As the Dutch found preeminence in sea power during the 17th century, the first yacht became a pleasure craft used initially by royalty and secondly by the burghers for the canals as well as the protected and unprotected waters of the Low Countries. Racing was incidental, arising as private challenges. English yachting began with King Charles II of England during his exile in the Low Countries. On his restoration to the English monarchy in 1660, the city of Amsterdam presented him with a 20-metre (66-foot) leisure boat with a beam (maximum width) of 5.6 m (18 feet), which he named Mary. Charles and his brother James, the duke of York (James II, reigned 1685–88), made more yachts and in 1662 raced two of them from the Thames, from Greenwich, to Gravesend, and returning, on a £100 wager. Yachting rose as popular with the rich and nobility, but after that period the trend did not last.
The first yacht association in the British Isles, the Water Club, was started around about 1720 at Cork, Ire., as a cruising and unofficial coast guard group, and had great naval panoply and formality. The closest thing to racing was the “chase,” in which the “fleet” pursued an imaginary enemy. The club endured, for the large part as a social club, until 1765, and in 1828, when conglomerating with other organisations, it became the Cork Yacht Club (later the Royal Cork Yacht Club).
Yacht racing began in some ordered method on the Thames around the mid-18th century. The duke of Cumberland instigated the Cumberland Fleet for Thames racing in 1775. When George IV rose to monarchy in 1820, it was then named the Fleet to His Majesty’s Coronation Sailing Society. The Thames Yacht Club seceded with a racing dispute, to become the Royal Thames Yacht Club in 1830. The first English yacht club had been started at Cowes on the Isle of Wight in 1815, and royal funding made the Solent – the strait between the mainland and the Isle of Wight – the continuing site of British yachting. The club at Cowes became the Royal Yachting Club, also at the ascension of George IV. Each member was required to have boats of at least 20 tons (20,321 kg). Sailing races for large bids were held, and the society life was lovely. Eventually Royal Yachting Club boats grew in size to over 350 tons.
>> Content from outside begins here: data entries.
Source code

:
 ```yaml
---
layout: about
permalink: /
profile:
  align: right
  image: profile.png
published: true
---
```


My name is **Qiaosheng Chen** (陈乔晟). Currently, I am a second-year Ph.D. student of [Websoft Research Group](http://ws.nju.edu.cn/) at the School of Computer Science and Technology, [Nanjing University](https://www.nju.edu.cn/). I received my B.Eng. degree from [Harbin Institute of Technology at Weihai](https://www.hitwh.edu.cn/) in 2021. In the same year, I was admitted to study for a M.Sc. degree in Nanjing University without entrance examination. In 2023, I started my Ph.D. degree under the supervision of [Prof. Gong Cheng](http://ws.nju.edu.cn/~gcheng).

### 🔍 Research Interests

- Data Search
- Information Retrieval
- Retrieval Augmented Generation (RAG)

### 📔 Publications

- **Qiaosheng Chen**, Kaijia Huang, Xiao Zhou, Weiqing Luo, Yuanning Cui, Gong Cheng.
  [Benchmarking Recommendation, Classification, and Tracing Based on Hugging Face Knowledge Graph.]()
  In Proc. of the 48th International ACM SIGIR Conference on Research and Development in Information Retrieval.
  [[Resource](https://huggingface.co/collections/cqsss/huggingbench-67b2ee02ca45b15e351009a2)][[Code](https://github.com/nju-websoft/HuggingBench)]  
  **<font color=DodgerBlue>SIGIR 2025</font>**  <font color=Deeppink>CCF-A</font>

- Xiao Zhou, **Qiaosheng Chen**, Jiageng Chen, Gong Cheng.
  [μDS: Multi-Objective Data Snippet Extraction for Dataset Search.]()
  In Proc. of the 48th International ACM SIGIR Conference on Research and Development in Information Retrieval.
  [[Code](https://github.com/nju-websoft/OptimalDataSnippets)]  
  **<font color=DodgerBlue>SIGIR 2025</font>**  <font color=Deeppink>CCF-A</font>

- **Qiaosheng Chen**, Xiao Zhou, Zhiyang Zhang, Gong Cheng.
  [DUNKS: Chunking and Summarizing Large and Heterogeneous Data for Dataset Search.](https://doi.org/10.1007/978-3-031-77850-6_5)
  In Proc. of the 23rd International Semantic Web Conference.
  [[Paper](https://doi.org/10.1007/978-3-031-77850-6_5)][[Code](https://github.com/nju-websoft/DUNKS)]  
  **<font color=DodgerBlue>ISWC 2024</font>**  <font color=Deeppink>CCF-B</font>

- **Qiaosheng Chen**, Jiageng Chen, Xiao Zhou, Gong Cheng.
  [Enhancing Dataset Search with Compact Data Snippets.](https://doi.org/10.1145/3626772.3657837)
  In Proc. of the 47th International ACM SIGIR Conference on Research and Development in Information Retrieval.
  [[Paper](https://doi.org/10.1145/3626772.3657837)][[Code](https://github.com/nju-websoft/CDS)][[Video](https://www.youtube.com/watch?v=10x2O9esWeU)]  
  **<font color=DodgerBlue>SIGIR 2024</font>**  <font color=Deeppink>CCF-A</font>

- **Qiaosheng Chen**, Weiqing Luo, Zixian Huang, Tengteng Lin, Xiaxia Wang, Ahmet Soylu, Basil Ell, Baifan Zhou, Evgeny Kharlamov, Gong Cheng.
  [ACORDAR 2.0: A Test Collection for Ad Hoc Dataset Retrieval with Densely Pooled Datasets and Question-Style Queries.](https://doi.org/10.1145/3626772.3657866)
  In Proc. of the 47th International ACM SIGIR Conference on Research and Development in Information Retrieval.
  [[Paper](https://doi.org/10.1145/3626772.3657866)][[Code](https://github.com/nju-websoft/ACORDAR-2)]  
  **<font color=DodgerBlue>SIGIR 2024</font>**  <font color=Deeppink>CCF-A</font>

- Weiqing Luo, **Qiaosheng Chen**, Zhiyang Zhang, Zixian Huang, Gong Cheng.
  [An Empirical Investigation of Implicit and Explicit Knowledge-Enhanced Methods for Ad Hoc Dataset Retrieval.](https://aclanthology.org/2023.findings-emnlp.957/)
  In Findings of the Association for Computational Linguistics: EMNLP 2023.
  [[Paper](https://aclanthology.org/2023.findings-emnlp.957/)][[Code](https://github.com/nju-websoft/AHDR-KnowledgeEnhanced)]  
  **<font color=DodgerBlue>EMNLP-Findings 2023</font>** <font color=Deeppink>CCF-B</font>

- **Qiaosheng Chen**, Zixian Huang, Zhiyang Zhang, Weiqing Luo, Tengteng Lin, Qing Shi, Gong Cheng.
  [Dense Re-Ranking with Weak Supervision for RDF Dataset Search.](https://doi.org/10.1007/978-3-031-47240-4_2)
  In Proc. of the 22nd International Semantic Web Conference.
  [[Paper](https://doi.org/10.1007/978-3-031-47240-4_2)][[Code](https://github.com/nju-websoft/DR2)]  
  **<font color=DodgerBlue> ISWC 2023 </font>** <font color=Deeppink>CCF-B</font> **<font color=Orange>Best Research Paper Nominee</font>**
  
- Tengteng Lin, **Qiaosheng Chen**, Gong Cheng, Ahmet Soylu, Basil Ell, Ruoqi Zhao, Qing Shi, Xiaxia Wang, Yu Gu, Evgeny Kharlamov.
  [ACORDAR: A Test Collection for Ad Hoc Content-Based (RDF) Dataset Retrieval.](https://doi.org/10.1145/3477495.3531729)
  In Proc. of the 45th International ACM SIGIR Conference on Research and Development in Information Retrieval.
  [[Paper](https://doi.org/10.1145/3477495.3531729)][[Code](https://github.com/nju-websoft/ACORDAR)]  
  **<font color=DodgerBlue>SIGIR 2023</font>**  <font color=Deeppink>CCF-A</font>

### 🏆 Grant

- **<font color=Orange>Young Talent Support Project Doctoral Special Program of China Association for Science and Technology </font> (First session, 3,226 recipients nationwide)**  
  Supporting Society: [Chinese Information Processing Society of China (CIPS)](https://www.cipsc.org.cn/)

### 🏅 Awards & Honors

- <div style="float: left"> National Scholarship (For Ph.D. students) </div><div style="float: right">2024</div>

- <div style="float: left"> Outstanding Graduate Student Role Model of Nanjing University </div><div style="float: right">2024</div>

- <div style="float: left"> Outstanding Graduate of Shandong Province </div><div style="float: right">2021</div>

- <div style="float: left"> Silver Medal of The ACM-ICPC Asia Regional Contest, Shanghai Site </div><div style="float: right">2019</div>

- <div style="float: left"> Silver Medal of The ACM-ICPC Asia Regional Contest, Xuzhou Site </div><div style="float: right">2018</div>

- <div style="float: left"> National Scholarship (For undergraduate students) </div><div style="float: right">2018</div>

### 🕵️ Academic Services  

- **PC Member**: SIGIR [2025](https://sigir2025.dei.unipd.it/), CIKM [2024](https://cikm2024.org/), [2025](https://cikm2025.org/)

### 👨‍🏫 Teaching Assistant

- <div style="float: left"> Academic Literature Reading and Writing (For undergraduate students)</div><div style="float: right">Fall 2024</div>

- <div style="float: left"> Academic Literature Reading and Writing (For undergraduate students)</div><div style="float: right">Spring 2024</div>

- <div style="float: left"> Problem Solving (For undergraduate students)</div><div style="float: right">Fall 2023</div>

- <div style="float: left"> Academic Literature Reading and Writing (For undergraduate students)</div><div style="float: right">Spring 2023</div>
In North America, yachting started with the Dutch in New York in the 17th century and went on when the English took control. Sailing was mostly for fun and reached its apogee in George Crowinshield’s Cleopatra’s Barge (1815), which traveled on the Mediterranean Sea and created a benchmark of luxury and elegance for the later yachts in the area from the late 19th century. The first continuing American yacht group, the Detroit Boat Club, was started in 1839. In 1844, John C. Stevens founded the New York Yacht Club while aboard his schooner Gimcrack.
Kinds of sailboats
The first sailing yachts were within the style of such naval craft as brigantines, schooners, and cutters from the 17th century through the latter half of the 19th century. The design of sizeable yachts was first heavily affected by the success of America, which was created by George Steers for a association headed by John C. Stevens, and it was the boat for which the America’s Cup (q.v.) had its namesake after its victory at Cowes in 1851. Early yachts were not designed and built in today’s sense, with just a model being used. Not until the later half of the 19th century did what was known as naval architecture come into being. Not until the 1920s did the employment of the research of aerodynamics do for the structure of sails and rigging what it had already done for hulls.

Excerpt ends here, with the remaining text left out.